I also have had and continue to have a friendship and correspondence with Dana Gioia, the former chair of the National Endowment of the Arts (NEA) and an Aspen Institute Fellow. A lot of people in the field do not know (nor care lol) that I write poetry. Dana is a poet and was a poor kid from the working class So Cal community of Lawndale. When Ursula Le Guin was still alive, a few of us (Vonda included) thought she really should be considered for a Nobel Prize in Literature. I knew that Dana was a “sci fi fan” so I wrote him about it. It turned out that not only was he a major sci fi fan, he was also one of the group of Nobel Prize academic recommenders. So, he wrote on her behalf, I recruited others on her behalf and of course… nothing happened. But we got to know each other better through that process. I have enjoyed corresponding with Dana about his poetry and vice-versa.

When I think about these two men, our interactions remind me very much of what I think I am saying in this article that I just read this morning.

There is reality and daily experience. I just saw this on my “social media” this morning – a little thing I wrote two years ago in August – so we were in Punta Gorda, and would be moving here to our house in about two months. Probably I had been looking out over the canal and seen our teenaged fishing dolphin at work in the morning.

There is a wordless joy in nature, a feeling of ecstasy and overwhelming vibrancy present in places where the din of obsession with unimportant things grows quiet and the beauty of life breaks through and envelops us with life and love.

So, we were playing music at our local coffee shop Friday night and I had a semi-philosophical chat with our friend Tony, who is about 25-26 and his girlfriend Kelsey. I’ve recently had a social media interaction with John Kessel, a university professor who believes the world is going to Hell, and my old friend Jim Blaylock chimed in to agree with me with “The young people aren’t like that and aren’t going to be like that….” Jim started the OC Performing Arts High School. I would never call myself or Blaylock an “academic” though both of us have taught.

And I thought about what Tony had said – “Social media is dead” – and I think art is personal. I don’t want to write for money or fame and I really appreciate the conversations I’ve had with academicians in a positive way. What I write now is almost 100% for myself. How strange, how selfish. How???


Michael – Given the background I can see, I’d say you’re the shining beacon rather than the pale shadow. 🙂



How dare you! No one calls me a beacon, Ron. No one. I think it’s time we stepped outside and sorted this out, once and for all. My God, such language!



If I edit it to “bacon” would that be better? I mean, everyone loves bacon, am I right?

And the great thing about being a writer is you don’t really have to be cool in first draft.



>>If I edit it to “bacon” would that be better? I mean, everyone loves bacon, am I right?>>

I’m ham!!! Omg, ham!!



If Michael is bacon, and Amy is ham, I guess that makes me toast.

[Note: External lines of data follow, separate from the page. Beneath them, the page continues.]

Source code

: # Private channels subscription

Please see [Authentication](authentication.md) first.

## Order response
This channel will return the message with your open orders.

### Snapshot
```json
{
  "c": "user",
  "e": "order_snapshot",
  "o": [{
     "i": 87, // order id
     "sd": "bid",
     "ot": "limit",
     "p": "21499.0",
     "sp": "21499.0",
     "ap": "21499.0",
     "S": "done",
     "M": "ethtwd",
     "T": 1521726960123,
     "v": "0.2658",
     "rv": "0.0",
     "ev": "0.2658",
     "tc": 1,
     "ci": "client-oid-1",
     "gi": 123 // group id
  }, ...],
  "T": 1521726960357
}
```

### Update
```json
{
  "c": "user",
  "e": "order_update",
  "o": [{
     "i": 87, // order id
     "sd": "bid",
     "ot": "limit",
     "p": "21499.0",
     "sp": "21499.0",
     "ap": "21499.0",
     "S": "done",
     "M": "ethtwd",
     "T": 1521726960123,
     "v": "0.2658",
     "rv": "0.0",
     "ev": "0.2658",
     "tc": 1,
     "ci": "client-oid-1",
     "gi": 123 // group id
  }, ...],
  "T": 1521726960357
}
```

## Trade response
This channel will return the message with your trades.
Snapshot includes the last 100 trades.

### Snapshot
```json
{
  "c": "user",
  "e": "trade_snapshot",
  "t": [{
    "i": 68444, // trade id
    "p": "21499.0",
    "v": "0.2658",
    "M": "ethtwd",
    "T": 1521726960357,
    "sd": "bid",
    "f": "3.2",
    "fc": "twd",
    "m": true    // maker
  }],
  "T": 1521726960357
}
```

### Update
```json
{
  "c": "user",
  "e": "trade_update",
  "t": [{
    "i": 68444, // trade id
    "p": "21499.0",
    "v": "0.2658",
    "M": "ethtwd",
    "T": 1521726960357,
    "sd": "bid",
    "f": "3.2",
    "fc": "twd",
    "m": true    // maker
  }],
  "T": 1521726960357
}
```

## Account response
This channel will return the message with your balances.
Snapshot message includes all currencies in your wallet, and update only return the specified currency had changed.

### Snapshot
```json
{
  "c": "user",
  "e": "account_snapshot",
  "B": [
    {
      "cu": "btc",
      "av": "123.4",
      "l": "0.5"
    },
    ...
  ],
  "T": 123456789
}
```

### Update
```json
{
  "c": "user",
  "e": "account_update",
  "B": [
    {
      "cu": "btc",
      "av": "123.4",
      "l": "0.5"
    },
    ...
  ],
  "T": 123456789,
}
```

And now you see the trouble with these stories Ron + I wrote together …

Ron, you’re sausage



True enough, I suppose. I mean, you really don’t want to see me made.



All right, you guys have convinced me. The writing life is not for me. I’m moving to Utica, NY and becoming a professional bowler. Clearly, this entire experience has been revelatory. I apologize for bailing on you, Pancakes, but Toast and Ham have opened my eyes to my true calling.


With gratitude…




Utica. Hah.

The problem with fiction writers is that you can’t believe a thing they say.



At the very least, Gillian is sure to appreciate the extraordinarily mature direction this literary discussion has taken. If only we could replicate this on a panel somewhere.



It’s Tuesday and I’m catching up. I love the way you were so serious and now you’re… not. It says all the things I hoped you would say.


And so Part Three finishes on a Tuesday in interview time and, for me (since Australia is ahead of the US by many, many hours) on Tuesday in my local time.